TASK DETAILS:
Pictures stay out; print the rest of the listing below exactly as it stands.

SOURCE MATERIAL:
[Start of Attachment]

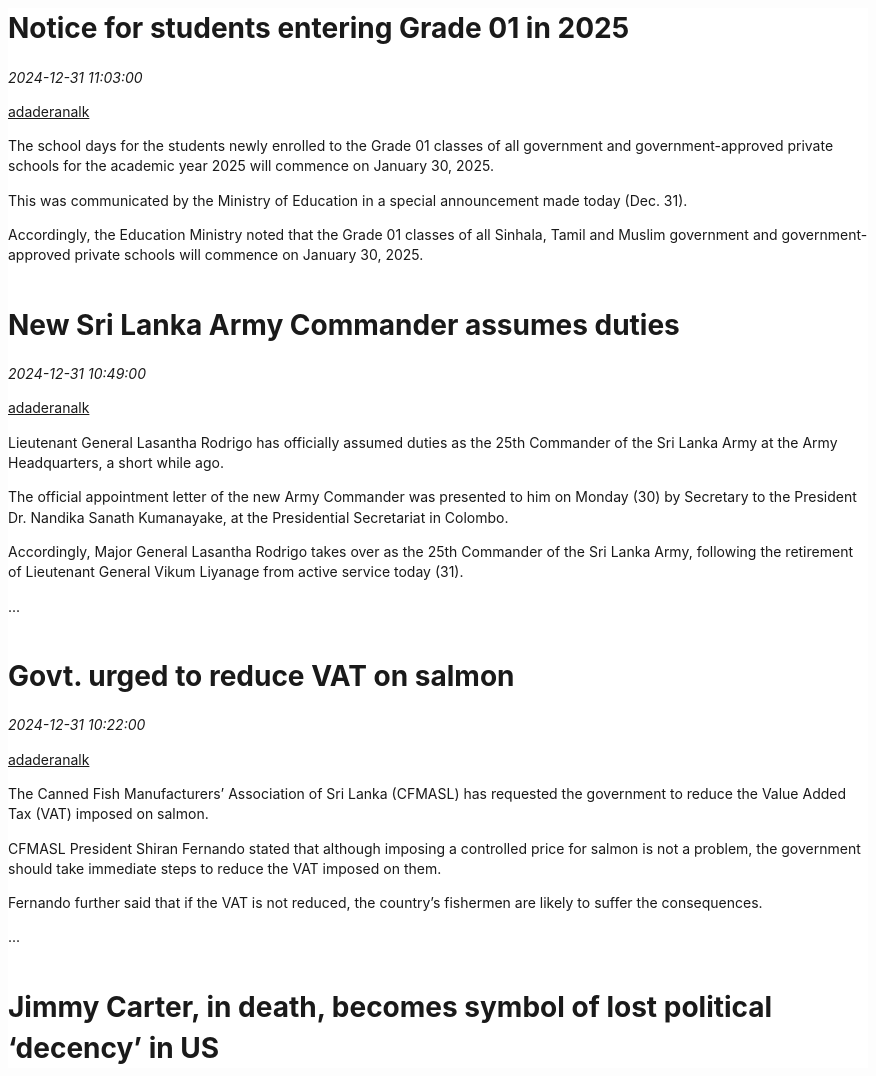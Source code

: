 

# Notice for students entering Grade 01 in 2025

*2024-12-31 11:03:00*

[adaderanalk](https://www.adaderana.lk/news/104608/notice-for-students-entering-grade-01-in-2025)

The school days for the students newly enrolled to the Grade 01 classes of all government and government-approved private schools for the academic year 2025 will commence on January 30, 2025.

This was communicated by the Ministry of Education in a special announcement made today (Dec. 31).

Accordingly, the Education Ministry noted that the Grade 01 classes of all Sinhala, Tamil and Muslim government and government-approved private schools will commence on January 30, 2025.



# New Sri Lanka Army Commander assumes duties

*2024-12-31 10:49:00*

[adaderanalk](https://www.adaderana.lk/news/104607/new-sri-lanka-army-commander-assumes-duties)

Lieutenant General Lasantha Rodrigo has officially assumed duties as the 25th Commander of the Sri Lanka Army at the Army Headquarters, a short while ago.

The official appointment letter of the new Army Commander was presented to him on Monday (30) by Secretary to the President Dr. Nandika Sanath Kumanayake, at the Presidential Secretariat in Colombo.

Accordingly, Major General Lasantha Rodrigo takes over as the 25th Commander of the Sri Lanka Army, following the retirement of Lieutenant General Vikum Liyanage from active service today (31).

...



# Govt. urged to reduce VAT on salmon

*2024-12-31 10:22:00*

[adaderanalk](https://www.adaderana.lk/news/104606/govt-urged-to-reduce-vat-on-salmon)

The Canned Fish Manufacturers’ Association of Sri Lanka (CFMASL) has requested the government to reduce the Value Added Tax (VAT) imposed on salmon.

CFMASL President Shiran Fernando stated that although imposing a controlled price for salmon is not a problem, the government should take immediate steps to reduce the VAT imposed on them.

Fernando further said that if the VAT is not reduced, the country’s fishermen are likely to suffer the consequences.

...



# Jimmy Carter, in death, becomes symbol of lost political ‘decency’ in US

[End of Attachment]

ANSWER TO THE PROBLEM:
Source code

: 

# Notice for students entering Grade 01 in 2025

*2024-12-31 11:03:00*

[adaderanalk](https://www.adaderana.lk/news/104608/notice-for-students-entering-grade-01-in-2025)

The school days for the students newly enrolled to the Grade 01 classes of all government and government-approved private schools for the academic year 2025 will commence on January 30, 2025.

This was communicated by the Ministry of Education in a special announcement made today (Dec. 31).

Accordingly, the Education Ministry noted that the Grade 01 classes of all Sinhala, Tamil and Muslim government and government-approved private schools will commence on January 30, 2025.



# New Sri Lanka Army Commander assumes duties

*2024-12-31 10:49:00*

[adaderanalk](https://www.adaderana.lk/news/104607/new-sri-lanka-army-commander-assumes-duties)

Lieutenant General Lasantha Rodrigo has officially assumed duties as the 25th Commander of the Sri Lanka Army at the Army Headquarters, a short while ago.

The official appointment letter of the new Army Commander was presented to him on Monday (30) by Secretary to the President Dr. Nandika Sanath Kumanayake, at the Presidential Secretariat in Colombo.

Accordingly, Major General Lasantha Rodrigo takes over as the 25th Commander of the Sri Lanka Army, following the retirement of Lieutenant General Vikum Liyanage from active service today (31).

...



# Govt. urged to reduce VAT on salmon

*2024-12-31 10:22:00*

[adaderanalk](https://www.adaderana.lk/news/104606/govt-urged-to-reduce-vat-on-salmon)

The Canned Fish Manufacturers’ Association of Sri Lanka (CFMASL) has requested the government to reduce the Value Added Tax (VAT) imposed on salmon.

CFMASL President Shiran Fernando stated that although imposing a controlled price for salmon is not a problem, the government should take immediate steps to reduce the VAT imposed on them.

Fernando further said that if the VAT is not reduced, the country’s fishermen are likely to suffer the consequences.

...



# Jimmy Carter, in death, becomes symbol of lost political ‘decency’ in US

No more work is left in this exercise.